さて、これはどのようにして解決できるでしょうか。例えば、そのデータを暗号化するのはどうでしょうか? AさんからBさん宛てに出した、暗号化されたメールをあなたが盗み見たとしましょう。中身がわからないのでは情報の盗みようがありません。これで情報の漏洩を防ぐことが出来ます。
完全性
次に完全性の話をします。これはデータが改ざんされていないことを示す言葉です。先ほど、あなたはAさんからBさんに宛てられた暗号化されたメールを入手しました。もちろん中身は見られません。しかし、もしも中身を書き換えてBさんに何食わぬ顔で送った場合どうなるでしょう。Bさんは虚偽の情報に踊らされるでしょう。

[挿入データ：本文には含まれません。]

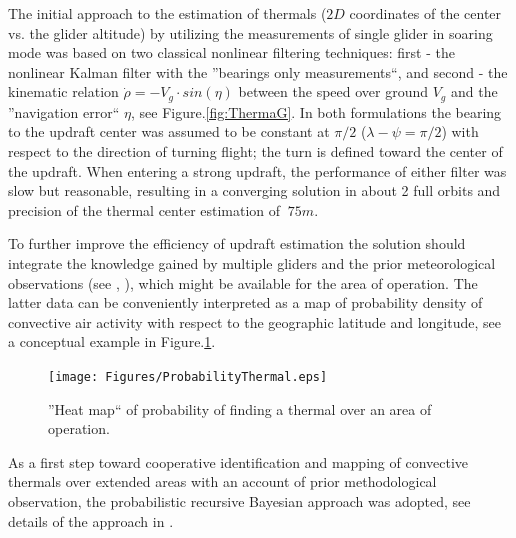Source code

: \documentclass[letterpaper, 10 pt, conference]{ieeeconf}  %
\begin{document}
The initial approach to the estimation of thermals ($2D$ coordinates of the center vs. the glider altitude) by utilizing the measurements of single glider in soaring mode was based on two classical nonlinear filtering techniques: first - the nonlinear Kalman filter with the ''bearings only measurements``, and second - the kinematic relation $\dot{\rho}=-V_g\cdot sin(\eta)$ between the speed over ground $V_g$ and the ''navigation error`` $\eta$, see Figure.\ref{fig:ThermaG}. In both formulations the bearing to the updraft center was assumed to be constant at $\pi/2$ ($\lambda-\psi=\pi/2$) with respect to the direction of turning flight; the turn is defined toward the center of the updraft. When entering a strong updraft, the performance of either filter was slow but reasonable, resulting in a converging solution in about 2 full orbits and precision of the thermal center estimation of $~75m$.

To further improve the efficiency of updraft estimation the solution should integrate the knowledge gained by multiple gliders and the prior meteorological observations (see \cite{Pennycuick:1998},
\cite{Hindman:2007}), which might be available for the area of operation. The latter data can be conveniently interpreted as a map of probability density of convective air activity with respect to the geographic latitude and longitude, see a conceptual example in Figure.\ref{fig:HeatMap}.
\begin{figure}[thpb]
  \centering
  \texttt{[image: Figures/ProbabilityThermal.eps]}
  \caption{''Heat map`` of probability of finding a thermal over an area of operation.}
  \label{fig:HeatMap}
\end{figure}
As a first step toward cooperative identification and mapping of convective thermals over extended areas with an account of prior methodological observation, the probabilistic recursive Bayesian approach was adopted, see details of the approach in \cite{Bergman:1999}.
\end{document}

この問題点はメールが改ざんされていたことに気づかなかったことに問題があるといえるでしょう。では、このメールに何か約束をつけたとしたらどうでしょうか? 例えば、メール全体の文字列のビットごとの数字の合計を一番最後につけるとか。そのようなルールを知らない場合、せっかくメールを改ざんしてもBさんには気づかれるでしょうね。
可用性
これはサービスが停止をしないことをさす言葉です。数年前、Twitterが「バルス」という言葉で落ちたことはご存じですか? 金曜ロードショーで「天空の城ラピュタ」を上映したところ、多くのTwitter民が主人公の「バルス」のタイミングで「バルス」とツイートしたところ、ラピュタ城と同時にTwitterのサーバも負荷で落ちたそうです。これは可用性に関わる問題です。
これの対策は・・・
まあサーバを強化・多重化するのが定番でしょうか(何故か深く書かれていないのです。もしかして対策方法はないのか!?)
教えていただいた方法として、縮小運転があるそうです。提供するサービスの質を下げることでサーバへの負荷を下げて解決することです(要するに手抜き運転・・・)(2019/12/19更新)
最後に
いかがでしたか? とても軽い内容ですが、これがセキュリティで大切にされていることです。単にセキュリティと言わずに何から守りたいか分かっているだけでも、ちょっとだけ自慢げな態度を取れるのではないでしょうか?
ちなみに加筆・修正要請があればじゃんじゃん言ってください!
僕もセキュリティは浅いし、何よりも勉強になりそうです。